-- The input --
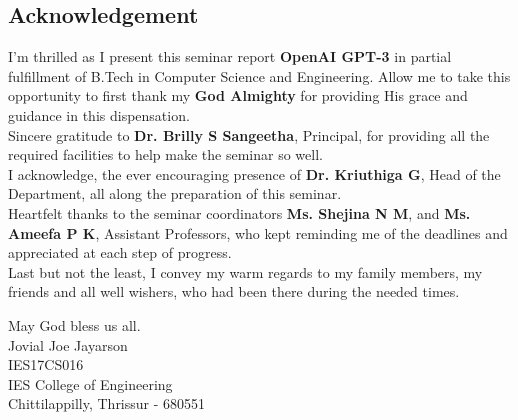 \newpage
\vspace*{\fill}
\begin{center}
    \section*{\huge Acknowledgement}
\end{center}

\noindent I'm thrilled as I present this seminar report \textbf{OpenAI GPT-3} in partial fulfillment of B.Tech in Computer Science and Engineering. Allow me to take this opportunity to first thank my \textbf{God Almighty} for providing His grace and guidance in this dispensation.\\

\noindent Sincere gratitude to \textbf{Dr. Brilly S Sangeetha}, Principal, for providing all the required facilities to help make the seminar so well.\\

\noindent I acknowledge, the ever encouraging presence of \textbf{Dr. Kriuthiga G}, Head of the Department, all along the preparation of this seminar.\\

\noindent Heartfelt thanks to the seminar coordinators \textbf{Ms. Shejina N M}, and \textbf{Ms. Ameefa P K}, Assistant Professors, who kept reminding me of the deadlines and appreciated at each step of progress.\\

\noindent Last but not the least, I convey my warm regards to my family members, my friends and all well wishers, who had been there during the needed times.\\

\begin{center}
    May God bless us all.\\[4cm]
    Jovial Joe Jayarson\\
    IES17CS016\\
    IES College of Engineering\\
    Chittilappilly, Thrissur - 680551
\end{center}
\vspace*{\fill}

-- What is being asked --
Across all the records, find the lines containing the word "Engineering" and reproduce each one.

-- Solution below --
\noindent I'm thrilled as I present this seminar report \textbf{OpenAI GPT-3} in partial fulfillment of B.Tech in Computer Science and Engineering. Allow me to take this opportunity to first thank my \textbf{God Almighty} for providing His grace and guidance in this dispensation.\\
    IES College of Engineering\\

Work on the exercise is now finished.